Ontem, me peguei lembrando dos tempos de infância, quando ia ao cinema com minha avó, minha mãe e minha irmã. Naquela época, aqui em Natal, existiam umas quatro salas de cinema, mas a melhor — disparado — era o Cine Nordeste, que oferecia um diferencial avassalador: tinha ar-condicionado. Ou, como chamavam na época, "ar refrigerado".
Para irmos ao Polo Norte — digo, ao Cine Nordeste — minha mãe caprichava na proteção da minha irmã. Ela, com três anos, teve bronquite, e agora com onze podia ter uma recaída com aquele frio glacial. Era casaco, meias e uma cara de poucos amigos.
Já eu, com nove anos, forte e saudável graças ao Biotônico Fontoura, não precisava de preparativos. Encarava a escalada ao Himalaia de peito aberto.
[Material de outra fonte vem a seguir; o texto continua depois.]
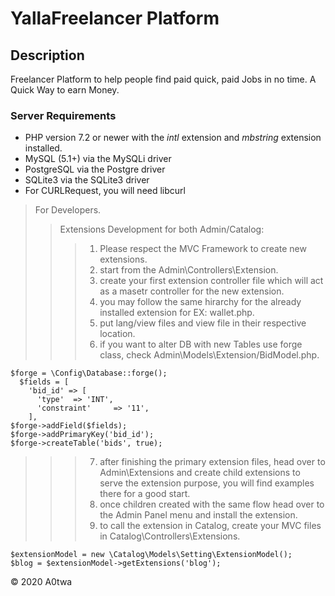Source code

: # YallaFreelancer Platform 

## Description
Freelancer Platform to help people find paid quick, paid Jobs in no time.
A Quick Way to earn Money.

### Server Requirements
* PHP version 7.2 or newer with the *intl* extension and *mbstring* extension installed.
* MySQL (5.1+) via the MySQLi driver
* PostgreSQL via the Postgre driver
* SQLite3 via the SQLite3 driver
* For CURLRequest, you will need libcurl
 
> For Developers.
>
> > Extensions Development for both Admin/Catalog:
> > > 1. Please respect the MVC Framework to create new extensions.
> > > 2. start from the Admin\Controllers\Extension.
> > > 3. create your first extension controller file which will act as a masetr controller for the new extension.
> > > 4. you may follow the same hirarchy for the already installed extension for EX: wallet.php.
> > > 5. put lang/view files and view file in their respective location.
> > > 6. if you want to alter DB with new Tables use forge class, check Admin\Models\Extension/BidModel.php.
<pre><code>$forge = \Config\Database::forge();
  $fields = [
    'bid_id' => [
      'type'  => 'INT',
      'constraint'     => '11',
    ],
$forge->addField($fields);
$forge->addPrimaryKey('bid_id');
$forge->createTable('bids', true);</code></pre>
> > > 7. after finishing the primary extension files, head over to Admin\Extensions and create child extensions to serve the extension purpose, you will find examples there for a good start.
> > > 8. once children created with the same flow head over to the Admin Panel menu and install the extension.
> > > 10. to call the extension in Catalog, create your MVC files in Catalog\Controllers\Extensions.
<pre><code>$extensionModel = new \Catalog\Models\Setting\ExtensionModel();
$blog = $extensionModel->getExtensions('blog');</code></pre>











<div class="footer">
        &copy; 2020 A0twa
</div>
Minha avó, Gizelia Brandão Veiga, era uma senhora linda, cheia de vida e que não perdia um passeio de carro nem um filme. E isso é fácil de provar: pra ela, o enredo não importava muito. O essencial era que fosse "censura livre", para que o neto — no caso, eu — pudesse entrar na requintada sala de projeção.
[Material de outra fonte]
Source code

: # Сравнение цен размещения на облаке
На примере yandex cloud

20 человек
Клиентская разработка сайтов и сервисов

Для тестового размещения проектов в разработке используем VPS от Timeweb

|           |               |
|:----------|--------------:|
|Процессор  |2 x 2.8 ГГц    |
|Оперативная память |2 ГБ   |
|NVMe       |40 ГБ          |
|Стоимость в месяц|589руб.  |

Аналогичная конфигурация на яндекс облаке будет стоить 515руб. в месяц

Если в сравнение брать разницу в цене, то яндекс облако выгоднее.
Nunca sentávamos perto da tela.
— Faz mal pra vista — dizia minha mãe, carinhosa — e ainda me dá dor de cabeça.
Quando soavam as três badaladas anunciando o início da película — como dizia minha avó —, e os trailers terminavam, era chegada a minha hora preferida. Pode até parecer que, com nove anos, eu era um amante precoce da sétima arte. Mas a verdade é que... era o momento do pão com queijo do reino.
Isso mesmo: pão com queijo.
Da bolsa da minha avó saíam três pães. Ela distribuía o lanche com a classe de uma maître. Minha mãe, minha irmã e eu comíamos felizes. Aquilo, pra mim, era lanche e também "cala a boca".
Porque era só o pão acabar que eu começava:
— O que foi que ele disse?
— Por que ela tá rindo?
Até minha mãe pegar ar:
— Cala a boca, menino! Quero prestar atenção no filme!
Eu não conseguia acompanhar as legendas. Sentia como se alguém dissesse:
— Tenho um segredo... mas depois te conto.
E assim, pra mim, a alegria do cinema acabava. Minha mãe e minha avó, envolvidas em 20.000 Léguas Submarinas, minha irmã empacotada como se estivesse no Alaska, e eu tentando descobrir se ainda sobrara uma pontinha do pão.
Anos depois, já adultos, minha avó continuou indo ao cinema toda semana com sua grande amiga Laurita. Só não sei se ainda levava pão com queijo... mas gostaria de acreditar que sim.
Fica aqui minha homenagem:
À minha amada avó Gizélia Brandão Veiga,
À minha mãe Lúcia Veiga Fernandes,
E à minha irmã Lúcia de Fátima Veiga Fernandes (hoje, completamente curada da bronquite!).
Também os meus agradecimentos ao padeiro — e a você que leu, sorriu, compartilhou ou comentou.